How do I measure leaf-wetness hours?+

Leaf-wetness hours are the duration leaves stay wet from rain, dew or fog within an infection event. The most reliable source is an on-canopy leaf-wetness sensor on a weather station; failing that, estimate from the rain duration plus the dew period before it dries, or use a local disease-warning service's figure. Enter the hours for the current wetting event — the tool then tells you how close that event came to an infection threshold.

What do the spray, watch and hold verdicts mean?+

Hold means conditions are below the infection threshold — no spray needed, just keep scouting. Watch means a light infection has occurred or you are within about a quarter of the wetness needed for the next threshold — keep cover on and be ready. Spray means a moderate or severe infection period has occurred and you should apply a protectant or curative fungicide now, then time the next application by the disease's re-spray interval.

Why does temperature change the wetness needed?+

Spores germinate and penetrate fastest in each pathogen's optimum temperature band and slowly at the cool and warm edges of its range. So the leaf-wetness hours required form a U-shape with temperature: fewest hours in the optimum, more at either extreme, and none outside the pathogen's overall range. The tool interpolates the published table to your exact temperature so the threshold is right rather than rounded to the nearest row.

What is the accumulated season-risk index?+

A single infection event tells you whether to spray today, but disease pressure builds over a season. The tool combines this event with the prior moderate-or-worse events you have logged into a 0–100 index that climbs with each infection and saturates near 100, so a season with several missed infection periods reads as high overall risk even on a quiet day — a prompt to tighten your spray programme.

Can I rely on this instead of spraying on a calendar?+

Weather-driven forecasting is generally better than a fixed calendar because it sprays when the crop is actually at risk and skips applications when it is not — saving product and slowing resistance. But it depends on accurate local wetness and temperature data and good coverage timing. Use it to refine your programme alongside scouting and a regional warning service, not as the sole decision in a high-value crop.

Does no infection period mean the crop is safe?+

It means no infection occurred in the event you entered, given the temperature and wetness — but spores can be present and waiting. The next rain or heavy dew may cross the threshold, especially in the optimum temperature band where only a few wetness hours are needed. Re-check after every wetting event, and remember that a protectant fungicide must be on the leaf before the wetness, not after.
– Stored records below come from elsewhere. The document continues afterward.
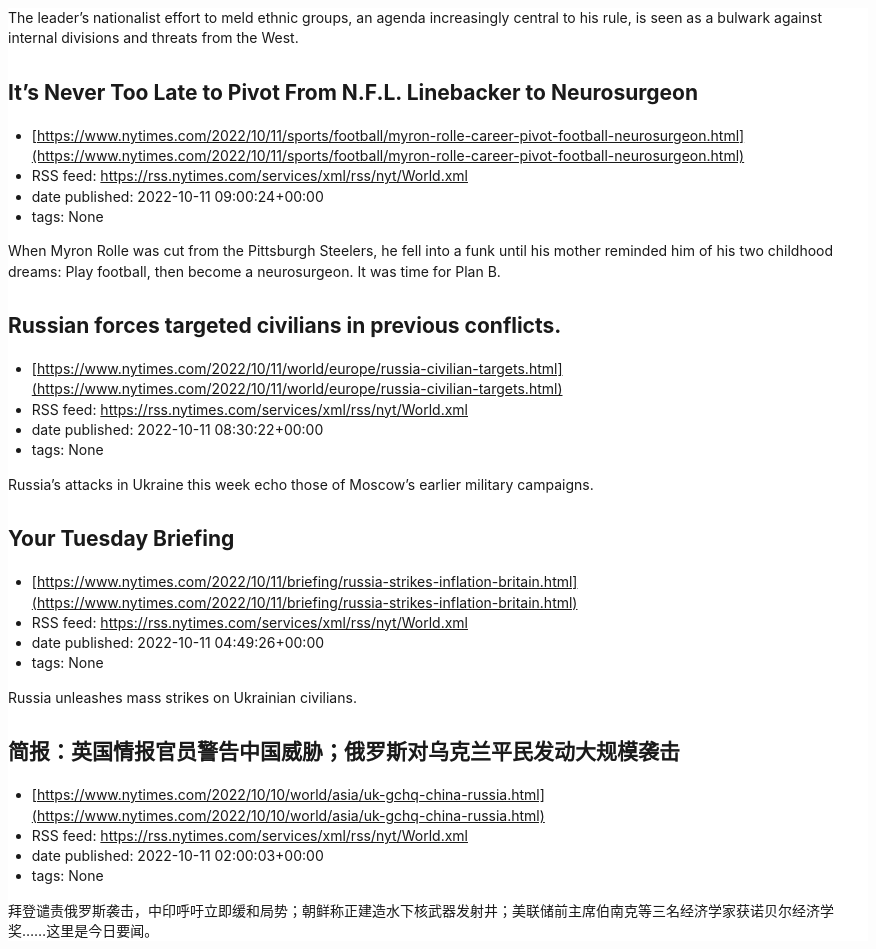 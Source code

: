 The leader’s nationalist effort to meld ethnic groups, an agenda increasingly central to his rule, is seen as a bulwark against internal divisions and threats from the West.

## It’s Never Too Late to Pivot From N.F.L. Linebacker to Neurosurgeon
 - [https://www.nytimes.com/2022/10/11/sports/football/myron-rolle-career-pivot-football-neurosurgeon.html](https://www.nytimes.com/2022/10/11/sports/football/myron-rolle-career-pivot-football-neurosurgeon.html)
 - RSS feed: https://rss.nytimes.com/services/xml/rss/nyt/World.xml
 - date published: 2022-10-11 09:00:24+00:00
 - tags: None

When Myron Rolle was cut from the Pittsburgh Steelers, he fell into a funk until his mother reminded him of his two childhood dreams: Play football, then become a neurosurgeon. It was time for Plan B.

## Russian forces targeted civilians in previous conflicts.
 - [https://www.nytimes.com/2022/10/11/world/europe/russia-civilian-targets.html](https://www.nytimes.com/2022/10/11/world/europe/russia-civilian-targets.html)
 - RSS feed: https://rss.nytimes.com/services/xml/rss/nyt/World.xml
 - date published: 2022-10-11 08:30:22+00:00
 - tags: None

Russia’s attacks in Ukraine this week echo those of Moscow’s earlier military campaigns.

## Your Tuesday Briefing
 - [https://www.nytimes.com/2022/10/11/briefing/russia-strikes-inflation-britain.html](https://www.nytimes.com/2022/10/11/briefing/russia-strikes-inflation-britain.html)
 - RSS feed: https://rss.nytimes.com/services/xml/rss/nyt/World.xml
 - date published: 2022-10-11 04:49:26+00:00
 - tags: None

Russia unleashes mass strikes on Ukrainian civilians.

## 简报：英国情报官员警告中国威胁；俄罗斯对乌克兰平民发动大规模袭击
 - [https://www.nytimes.com/2022/10/10/world/asia/uk-gchq-china-russia.html](https://www.nytimes.com/2022/10/10/world/asia/uk-gchq-china-russia.html)
 - RSS feed: https://rss.nytimes.com/services/xml/rss/nyt/World.xml
 - date published: 2022-10-11 02:00:03+00:00
 - tags: None

拜登谴责俄罗斯袭击，中印呼吁立即缓和局势；朝鲜称正建造水下核武器发射井；美联储前主席伯南克等三名经济学家获诺贝尔经济学奖……这里是今日要闻。
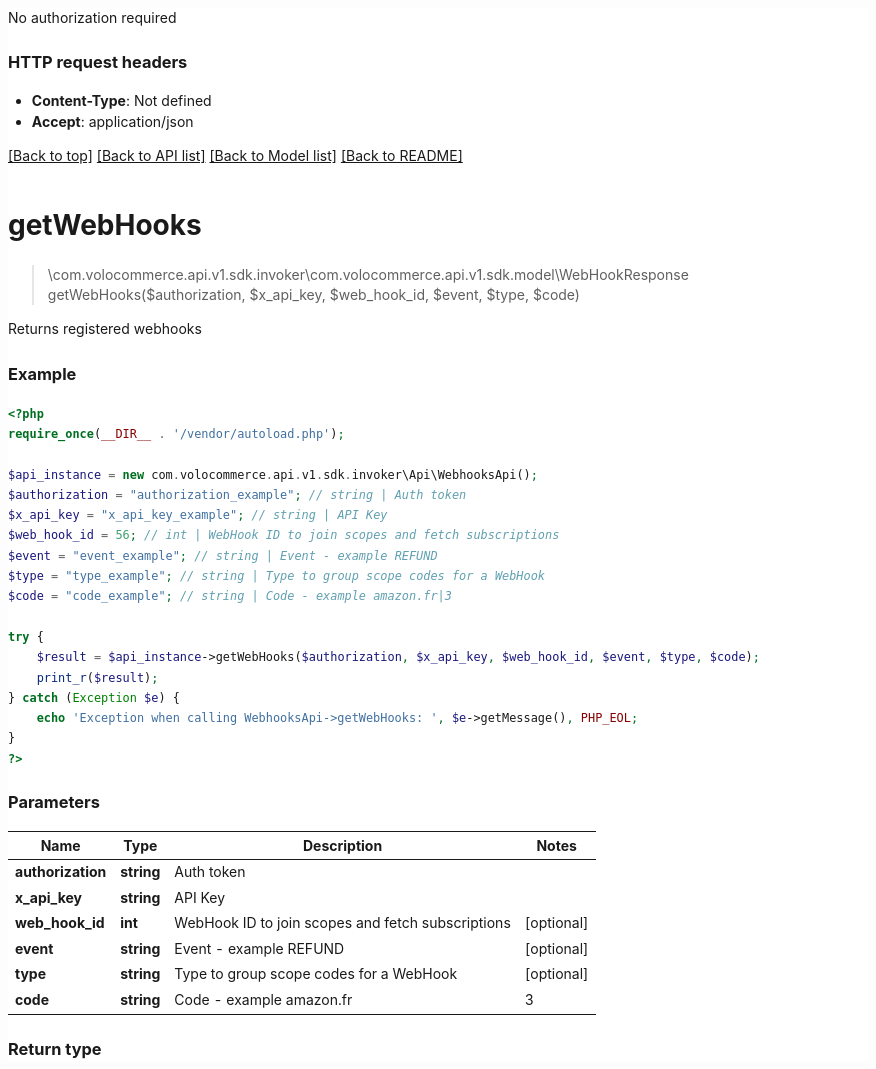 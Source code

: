 No authorization required

### HTTP request headers

 - **Content-Type**: Not defined
 - **Accept**: application/json

[[Back to top]](#) [[Back to API list]](../../README.md#documentation-for-api-endpoints) [[Back to Model list]](../../README.md#documentation-for-models) [[Back to README]](../../README.md)

# **getWebHooks**
> \com.volocommerce.api.v1.sdk.invoker\com.volocommerce.api.v1.sdk.model\WebHookResponse getWebHooks($authorization, $x_api_key, $web_hook_id, $event, $type, $code)

Returns registered webhooks



### Example
```php
<?php
require_once(__DIR__ . '/vendor/autoload.php');

$api_instance = new com.volocommerce.api.v1.sdk.invoker\Api\WebhooksApi();
$authorization = "authorization_example"; // string | Auth token
$x_api_key = "x_api_key_example"; // string | API Key
$web_hook_id = 56; // int | WebHook ID to join scopes and fetch subscriptions
$event = "event_example"; // string | Event - example REFUND
$type = "type_example"; // string | Type to group scope codes for a WebHook
$code = "code_example"; // string | Code - example amazon.fr|3

try {
    $result = $api_instance->getWebHooks($authorization, $x_api_key, $web_hook_id, $event, $type, $code);
    print_r($result);
} catch (Exception $e) {
    echo 'Exception when calling WebhooksApi->getWebHooks: ', $e->getMessage(), PHP_EOL;
}
?>
```

### Parameters

Name | Type | Description  | Notes
------------- | ------------- | ------------- | -------------
 **authorization** | **string**| Auth token |
 **x_api_key** | **string**| API Key |
 **web_hook_id** | **int**| WebHook ID to join scopes and fetch subscriptions | [optional]
 **event** | **string**| Event - example REFUND | [optional]
 **type** | **string**| Type to group scope codes for a WebHook | [optional]
 **code** | **string**| Code - example amazon.fr|3 | [optional]

### Return type
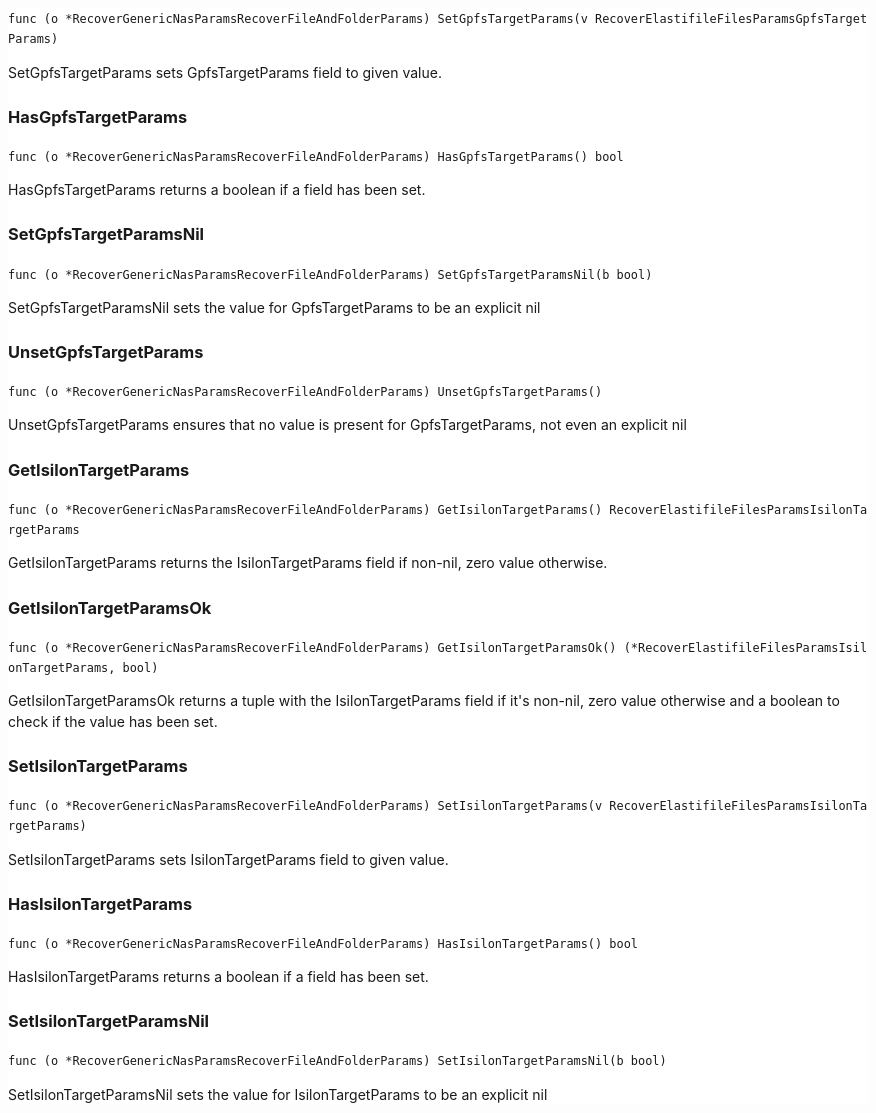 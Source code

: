 `func (o *RecoverGenericNasParamsRecoverFileAndFolderParams) SetGpfsTargetParams(v RecoverElastifileFilesParamsGpfsTargetParams)`

SetGpfsTargetParams sets GpfsTargetParams field to given value.

### HasGpfsTargetParams

`func (o *RecoverGenericNasParamsRecoverFileAndFolderParams) HasGpfsTargetParams() bool`

HasGpfsTargetParams returns a boolean if a field has been set.

### SetGpfsTargetParamsNil

`func (o *RecoverGenericNasParamsRecoverFileAndFolderParams) SetGpfsTargetParamsNil(b bool)`

 SetGpfsTargetParamsNil sets the value for GpfsTargetParams to be an explicit nil

### UnsetGpfsTargetParams
`func (o *RecoverGenericNasParamsRecoverFileAndFolderParams) UnsetGpfsTargetParams()`

UnsetGpfsTargetParams ensures that no value is present for GpfsTargetParams, not even an explicit nil
### GetIsilonTargetParams

`func (o *RecoverGenericNasParamsRecoverFileAndFolderParams) GetIsilonTargetParams() RecoverElastifileFilesParamsIsilonTargetParams`

GetIsilonTargetParams returns the IsilonTargetParams field if non-nil, zero value otherwise.

### GetIsilonTargetParamsOk

`func (o *RecoverGenericNasParamsRecoverFileAndFolderParams) GetIsilonTargetParamsOk() (*RecoverElastifileFilesParamsIsilonTargetParams, bool)`

GetIsilonTargetParamsOk returns a tuple with the IsilonTargetParams field if it's non-nil, zero value otherwise
and a boolean to check if the value has been set.

### SetIsilonTargetParams

`func (o *RecoverGenericNasParamsRecoverFileAndFolderParams) SetIsilonTargetParams(v RecoverElastifileFilesParamsIsilonTargetParams)`

SetIsilonTargetParams sets IsilonTargetParams field to given value.

### HasIsilonTargetParams

`func (o *RecoverGenericNasParamsRecoverFileAndFolderParams) HasIsilonTargetParams() bool`

HasIsilonTargetParams returns a boolean if a field has been set.

### SetIsilonTargetParamsNil

`func (o *RecoverGenericNasParamsRecoverFileAndFolderParams) SetIsilonTargetParamsNil(b bool)`

 SetIsilonTargetParamsNil sets the value for IsilonTargetParams to be an explicit nil
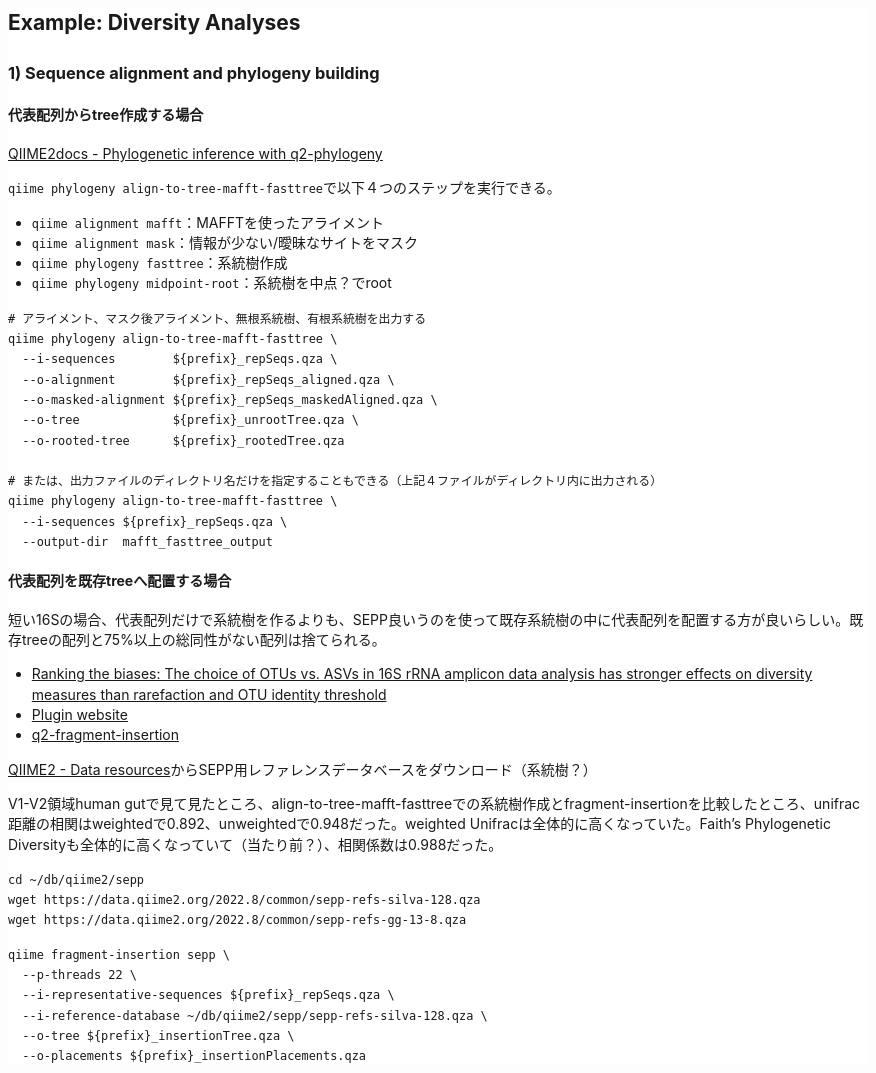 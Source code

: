 

## Example: Diversity Analyses

### 1) Sequence alignment and phylogeny building

#### 代表配列からtree作成する場合

[QIIME2docs - Phylogenetic inference with q2-phylogeny](https://docs.qiime2.org/2022.8/tutorials/phylogeny/)

`qiime phylogeny align-to-tree-mafft-fasttree`で以下４つのステップを実行できる。
- `qiime alignment mafft`：MAFFTを使ったアライメント
- `qiime alignment mask`：情報が少ない/曖昧なサイトをマスク
- `qiime phylogeny fasttree`：系統樹作成
- `qiime phylogeny midpoint-root`：系統樹を中点？でroot

```
# アライメント、マスク後アライメント、無根系統樹、有根系統樹を出力する
qiime phylogeny align-to-tree-mafft-fasttree \
  --i-sequences        ${prefix}_repSeqs.qza \
  --o-alignment        ${prefix}_repSeqs_aligned.qza \
  --o-masked-alignment ${prefix}_repSeqs_maskedAligned.qza \
  --o-tree             ${prefix}_unrootTree.qza \
  --o-rooted-tree      ${prefix}_rootedTree.qza

# または、出力ファイルのディレクトリ名だけを指定することもできる（上記４ファイルがディレクトリ内に出力される）
qiime phylogeny align-to-tree-mafft-fasttree \
  --i-sequences ${prefix}_repSeqs.qza \
  --output-dir  mafft_fasttree_output
```

#### 代表配列を既存treeへ配置する場合

短い16Sの場合、代表配列だけで系統樹を作るよりも、SEPP良いうのを使って既存系統樹の中に代表配列を配置する方が良いらしい。既存treeの配列と75%以上の総同性がない配列は捨てられる。
- [Ranking the biases: The choice of OTUs vs. ASVs in 16S rRNA amplicon data analysis has stronger effects on diversity measures than rarefaction and OTU identity threshold](https://journals.plos.org/plosone/article?id=10.1371/journal.pone.0264443#sec002)
- [Plugin website](https://github.com/qiime2/q2-fragment-insertion)
- [q2-fragment-insertion](https://library.qiime2.org/plugins/q2-fragment-insertion/16/)

[QIIME2 - Data resources](https://docs.qiime2.org/2022.8/data-resources/)からSEPP用レファレンスデータベースをダウンロード（系統樹？）

V1-V2領域human gutで見て見たところ、align-to-tree-mafft-fasttreeでの系統樹作成とfragment-insertionを比較したところ、unifrac距離の相関はweightedで0.892、unweightedで0.948だった。weighted Unifracは全体的に高くなっていた。Faith’s Phylogenetic Diversityも全体的に高くなっていて（当たり前？）、相関係数は0.988だった。

```
cd ~/db/qiime2/sepp
wget https://data.qiime2.org/2022.8/common/sepp-refs-silva-128.qza
wget https://data.qiime2.org/2022.8/common/sepp-refs-gg-13-8.qza
```

```
qiime fragment-insertion sepp \
  --p-threads 22 \
  --i-representative-sequences ${prefix}_repSeqs.qza \
  --i-reference-database ~/db/qiime2/sepp/sepp-refs-silva-128.qza \
  --o-tree ${prefix}_insertionTree.qza \
  --o-placements ${prefix}_insertionPlacements.qza
```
How long should I wait before the next spray?+

Each model carries a typical re-spray interval — about 10 days for apple scab and grape downy mildew, 7 for late blight in pressure, and 14 for wheat rust — reflecting how long a protectant stays effective and how fast new growth emerges unprotected. The tool surfaces that interval after a spray verdict, but a heavy rain that washes off the product or a fresh infection period shortens it.

Are the thresholds exact for my field?+

The thresholds come from authoritative published models, but every field differs in canopy density, microclimate, inoculum load and variety resistance. Treat the verdict as strong guidance, confirm temperature and wetness with on-site sensors where you can, and combine it with scouting. The models are designed to err toward protection, so when the tool says spray on a high-value crop, it is usually right to act.